Each type of ANOVA is appropriate for specific research designs and hypotheses, allowing for the examination of different sources of variation and interactions.

Q3. Partitioning of Variance in ANOVA and Its Importance:
The partitioning of variance in ANOVA involves breaking down the total variability in the data into different components based on the sources of variation. It is important to understand this concept because it provides valuable insights into the relative contributions of these sources and helps interpret the results.

In ANOVA, the total sum of squares (SST) represents the total variability in the data. It is partitioned into two components: the explained sum of squares (SSE) and the residual sum of squares (SSR). The SSE represents the variability explained by the model or the group differences, while the SSR represents the unexplained variability or the random variation within each group.

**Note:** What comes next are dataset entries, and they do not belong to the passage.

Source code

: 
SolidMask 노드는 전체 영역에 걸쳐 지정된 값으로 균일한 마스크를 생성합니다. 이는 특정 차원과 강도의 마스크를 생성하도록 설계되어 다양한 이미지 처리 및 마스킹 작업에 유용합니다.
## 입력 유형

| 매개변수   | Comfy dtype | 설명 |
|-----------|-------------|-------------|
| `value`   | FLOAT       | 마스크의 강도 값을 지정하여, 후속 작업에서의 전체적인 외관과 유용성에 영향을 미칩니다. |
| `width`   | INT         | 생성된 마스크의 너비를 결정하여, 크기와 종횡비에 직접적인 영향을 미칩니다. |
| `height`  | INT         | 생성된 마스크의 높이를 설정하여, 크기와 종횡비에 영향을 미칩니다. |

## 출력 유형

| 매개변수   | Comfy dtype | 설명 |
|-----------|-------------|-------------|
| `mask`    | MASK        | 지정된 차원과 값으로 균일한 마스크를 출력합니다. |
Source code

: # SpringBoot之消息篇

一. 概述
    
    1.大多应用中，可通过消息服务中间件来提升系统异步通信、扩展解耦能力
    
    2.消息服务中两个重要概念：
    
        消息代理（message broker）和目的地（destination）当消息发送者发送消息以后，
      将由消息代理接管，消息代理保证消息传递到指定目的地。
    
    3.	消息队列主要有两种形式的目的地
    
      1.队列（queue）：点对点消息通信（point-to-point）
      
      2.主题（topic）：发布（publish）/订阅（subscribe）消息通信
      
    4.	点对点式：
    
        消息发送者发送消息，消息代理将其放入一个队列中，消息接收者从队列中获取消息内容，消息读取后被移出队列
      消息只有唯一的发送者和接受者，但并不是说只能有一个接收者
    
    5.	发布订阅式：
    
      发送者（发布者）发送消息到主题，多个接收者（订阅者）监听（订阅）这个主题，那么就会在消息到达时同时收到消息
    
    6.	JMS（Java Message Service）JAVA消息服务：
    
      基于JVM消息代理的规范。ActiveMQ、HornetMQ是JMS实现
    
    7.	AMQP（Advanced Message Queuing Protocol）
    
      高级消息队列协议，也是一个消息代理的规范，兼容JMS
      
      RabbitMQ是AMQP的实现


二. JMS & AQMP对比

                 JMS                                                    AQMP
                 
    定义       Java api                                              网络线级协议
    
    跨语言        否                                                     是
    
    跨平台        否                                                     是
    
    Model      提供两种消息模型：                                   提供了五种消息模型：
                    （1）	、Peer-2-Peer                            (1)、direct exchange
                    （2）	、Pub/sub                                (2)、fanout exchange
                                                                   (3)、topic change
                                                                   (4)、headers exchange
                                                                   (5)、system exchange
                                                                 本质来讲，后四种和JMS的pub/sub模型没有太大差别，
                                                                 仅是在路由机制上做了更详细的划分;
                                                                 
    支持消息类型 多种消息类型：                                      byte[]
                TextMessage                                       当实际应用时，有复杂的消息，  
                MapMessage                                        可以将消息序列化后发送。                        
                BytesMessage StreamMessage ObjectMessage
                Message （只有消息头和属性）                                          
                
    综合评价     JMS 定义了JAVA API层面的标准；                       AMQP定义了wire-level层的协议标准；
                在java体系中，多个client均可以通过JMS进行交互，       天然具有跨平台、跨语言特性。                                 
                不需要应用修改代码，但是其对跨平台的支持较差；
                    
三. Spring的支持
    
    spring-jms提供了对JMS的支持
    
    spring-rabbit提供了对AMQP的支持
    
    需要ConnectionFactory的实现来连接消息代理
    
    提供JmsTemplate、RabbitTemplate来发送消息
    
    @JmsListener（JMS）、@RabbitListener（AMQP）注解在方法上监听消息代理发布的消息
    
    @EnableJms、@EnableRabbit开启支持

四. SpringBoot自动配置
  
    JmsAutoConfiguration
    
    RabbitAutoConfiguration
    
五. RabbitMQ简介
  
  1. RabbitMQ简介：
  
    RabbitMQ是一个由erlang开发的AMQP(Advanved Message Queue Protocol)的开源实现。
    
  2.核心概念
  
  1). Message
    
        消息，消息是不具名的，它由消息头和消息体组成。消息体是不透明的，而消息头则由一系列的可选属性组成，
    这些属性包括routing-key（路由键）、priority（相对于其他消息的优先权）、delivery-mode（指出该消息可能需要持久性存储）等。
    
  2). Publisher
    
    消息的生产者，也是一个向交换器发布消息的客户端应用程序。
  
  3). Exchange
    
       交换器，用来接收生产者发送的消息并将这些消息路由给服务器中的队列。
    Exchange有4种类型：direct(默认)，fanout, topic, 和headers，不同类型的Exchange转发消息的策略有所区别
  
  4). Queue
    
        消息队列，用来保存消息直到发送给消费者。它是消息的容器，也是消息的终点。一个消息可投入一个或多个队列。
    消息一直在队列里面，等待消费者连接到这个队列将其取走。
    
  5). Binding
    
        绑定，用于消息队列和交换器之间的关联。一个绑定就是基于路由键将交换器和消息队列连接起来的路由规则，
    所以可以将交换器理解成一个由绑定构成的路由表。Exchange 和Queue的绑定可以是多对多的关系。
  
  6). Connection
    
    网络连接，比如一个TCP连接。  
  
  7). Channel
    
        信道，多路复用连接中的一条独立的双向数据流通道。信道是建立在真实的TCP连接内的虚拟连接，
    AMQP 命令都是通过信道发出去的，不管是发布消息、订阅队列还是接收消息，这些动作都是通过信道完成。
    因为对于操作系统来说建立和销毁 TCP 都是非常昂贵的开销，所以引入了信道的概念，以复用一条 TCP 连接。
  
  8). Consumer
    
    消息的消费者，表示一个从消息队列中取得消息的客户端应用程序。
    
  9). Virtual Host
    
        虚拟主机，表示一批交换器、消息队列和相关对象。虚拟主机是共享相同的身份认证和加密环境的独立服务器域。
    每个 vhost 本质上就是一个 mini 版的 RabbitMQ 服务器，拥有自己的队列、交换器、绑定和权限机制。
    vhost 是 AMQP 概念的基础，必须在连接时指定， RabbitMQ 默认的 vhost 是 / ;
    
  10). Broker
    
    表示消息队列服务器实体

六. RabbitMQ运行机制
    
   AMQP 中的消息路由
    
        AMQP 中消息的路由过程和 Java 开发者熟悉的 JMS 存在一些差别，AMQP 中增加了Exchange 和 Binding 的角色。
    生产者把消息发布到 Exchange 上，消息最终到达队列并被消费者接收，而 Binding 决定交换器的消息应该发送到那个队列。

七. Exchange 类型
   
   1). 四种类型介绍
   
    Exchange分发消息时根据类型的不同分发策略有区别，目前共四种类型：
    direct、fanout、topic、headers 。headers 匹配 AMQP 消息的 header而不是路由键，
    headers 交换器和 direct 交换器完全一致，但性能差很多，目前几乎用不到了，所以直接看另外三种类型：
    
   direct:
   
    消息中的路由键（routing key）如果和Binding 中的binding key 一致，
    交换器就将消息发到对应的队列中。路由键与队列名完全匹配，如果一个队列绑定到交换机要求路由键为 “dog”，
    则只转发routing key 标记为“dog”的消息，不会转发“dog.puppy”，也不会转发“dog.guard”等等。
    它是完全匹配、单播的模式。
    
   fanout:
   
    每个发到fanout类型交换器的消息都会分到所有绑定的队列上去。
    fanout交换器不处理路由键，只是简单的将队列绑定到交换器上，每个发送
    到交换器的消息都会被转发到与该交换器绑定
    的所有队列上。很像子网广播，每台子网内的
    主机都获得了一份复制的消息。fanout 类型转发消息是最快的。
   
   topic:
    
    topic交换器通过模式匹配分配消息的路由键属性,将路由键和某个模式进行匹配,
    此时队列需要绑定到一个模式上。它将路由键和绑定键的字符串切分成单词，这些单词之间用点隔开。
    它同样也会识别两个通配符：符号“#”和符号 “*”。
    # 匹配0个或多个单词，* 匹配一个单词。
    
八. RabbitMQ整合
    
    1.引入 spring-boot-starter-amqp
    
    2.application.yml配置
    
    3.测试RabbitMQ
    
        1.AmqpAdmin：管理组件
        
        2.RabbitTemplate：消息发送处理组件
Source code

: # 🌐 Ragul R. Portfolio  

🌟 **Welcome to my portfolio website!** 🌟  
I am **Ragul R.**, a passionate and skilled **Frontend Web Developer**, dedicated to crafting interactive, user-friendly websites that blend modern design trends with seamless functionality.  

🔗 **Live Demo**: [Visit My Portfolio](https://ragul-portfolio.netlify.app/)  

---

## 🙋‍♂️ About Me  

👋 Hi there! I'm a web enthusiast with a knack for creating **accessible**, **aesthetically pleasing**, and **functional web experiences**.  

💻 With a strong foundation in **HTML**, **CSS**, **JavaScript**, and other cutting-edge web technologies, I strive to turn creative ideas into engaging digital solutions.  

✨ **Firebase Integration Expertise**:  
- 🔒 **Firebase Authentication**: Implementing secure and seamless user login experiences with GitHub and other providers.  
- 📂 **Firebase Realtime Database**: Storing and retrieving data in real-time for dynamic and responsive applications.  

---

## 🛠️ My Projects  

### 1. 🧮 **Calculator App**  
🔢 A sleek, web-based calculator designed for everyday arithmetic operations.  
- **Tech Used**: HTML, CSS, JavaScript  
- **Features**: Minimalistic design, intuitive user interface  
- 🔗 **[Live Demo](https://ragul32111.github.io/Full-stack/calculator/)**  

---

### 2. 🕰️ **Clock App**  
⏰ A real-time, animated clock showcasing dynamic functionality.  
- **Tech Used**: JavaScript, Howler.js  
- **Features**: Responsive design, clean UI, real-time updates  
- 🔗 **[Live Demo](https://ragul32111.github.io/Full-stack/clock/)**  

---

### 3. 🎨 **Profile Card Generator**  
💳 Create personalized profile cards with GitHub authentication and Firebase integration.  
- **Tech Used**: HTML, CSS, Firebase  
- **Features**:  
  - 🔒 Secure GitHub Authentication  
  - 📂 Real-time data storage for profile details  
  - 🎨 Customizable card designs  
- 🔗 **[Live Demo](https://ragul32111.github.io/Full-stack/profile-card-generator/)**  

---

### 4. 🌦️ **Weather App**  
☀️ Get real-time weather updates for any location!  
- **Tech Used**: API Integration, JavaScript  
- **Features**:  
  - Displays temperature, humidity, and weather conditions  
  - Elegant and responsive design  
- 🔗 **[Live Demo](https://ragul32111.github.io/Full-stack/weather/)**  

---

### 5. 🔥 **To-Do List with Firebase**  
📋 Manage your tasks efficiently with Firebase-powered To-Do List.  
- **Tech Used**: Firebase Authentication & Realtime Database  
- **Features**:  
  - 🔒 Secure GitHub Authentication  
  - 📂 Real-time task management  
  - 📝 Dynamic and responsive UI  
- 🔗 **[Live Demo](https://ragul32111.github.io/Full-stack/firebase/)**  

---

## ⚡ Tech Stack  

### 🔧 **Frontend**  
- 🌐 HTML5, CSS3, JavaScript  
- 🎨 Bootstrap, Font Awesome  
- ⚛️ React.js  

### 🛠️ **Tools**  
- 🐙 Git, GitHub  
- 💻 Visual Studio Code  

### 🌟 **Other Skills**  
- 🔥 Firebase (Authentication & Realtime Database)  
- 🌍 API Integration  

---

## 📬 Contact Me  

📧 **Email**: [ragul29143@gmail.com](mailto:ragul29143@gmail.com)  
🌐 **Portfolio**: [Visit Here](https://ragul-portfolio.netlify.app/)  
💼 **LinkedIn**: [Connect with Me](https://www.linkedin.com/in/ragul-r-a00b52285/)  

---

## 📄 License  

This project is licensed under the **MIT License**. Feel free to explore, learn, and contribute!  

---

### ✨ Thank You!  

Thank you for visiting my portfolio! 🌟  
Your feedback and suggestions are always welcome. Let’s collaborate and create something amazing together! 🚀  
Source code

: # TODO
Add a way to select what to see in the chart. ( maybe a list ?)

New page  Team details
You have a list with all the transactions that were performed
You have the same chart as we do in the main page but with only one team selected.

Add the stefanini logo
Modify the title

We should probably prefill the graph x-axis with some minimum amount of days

By comparing the magnitude of SSE to SSR, one can assess the proportion of variance accounted for by the model. This comparison allows researchers to evaluate the strength of the group differences and determine the statistical significance of the findings.

In [None]:
#Q4
import statsmodels.api as sm
from statsmodels.formula.api import ols

# Assuming you have the data in a dataframe 'data' with dependent variable 'y' and group variable 'group'
model = ols('y ~ group', data=data).fit()
anova_table = sm.stats.anova_lm(model)

SST = anova_table['sum_sq']['group'] + anova_table['sum_sq']['Residual']
SSE = anova_table['sum_sq']['group']
SSR = anova_table['sum_sq']['Residual']

In [None]:
#Q5
import statsmodels.api as sm
from statsmodels.formula.api import ols

# Assuming you have the data in a dataframe 'data' with dependent variable 'y', and two independent variables 'x1' and 'x2'
model = ols('y ~ x1 + x2 + x1:x2', data=data).fit()
anova_table = sm.stats.anova_lm(model)

main_effect_x1 = anova_table['sum_sq']['x1']
main_effect_x2 = anova_table['sum_sq']['x2']
interaction_effect = anova_table['sum_sq']['x1:x2']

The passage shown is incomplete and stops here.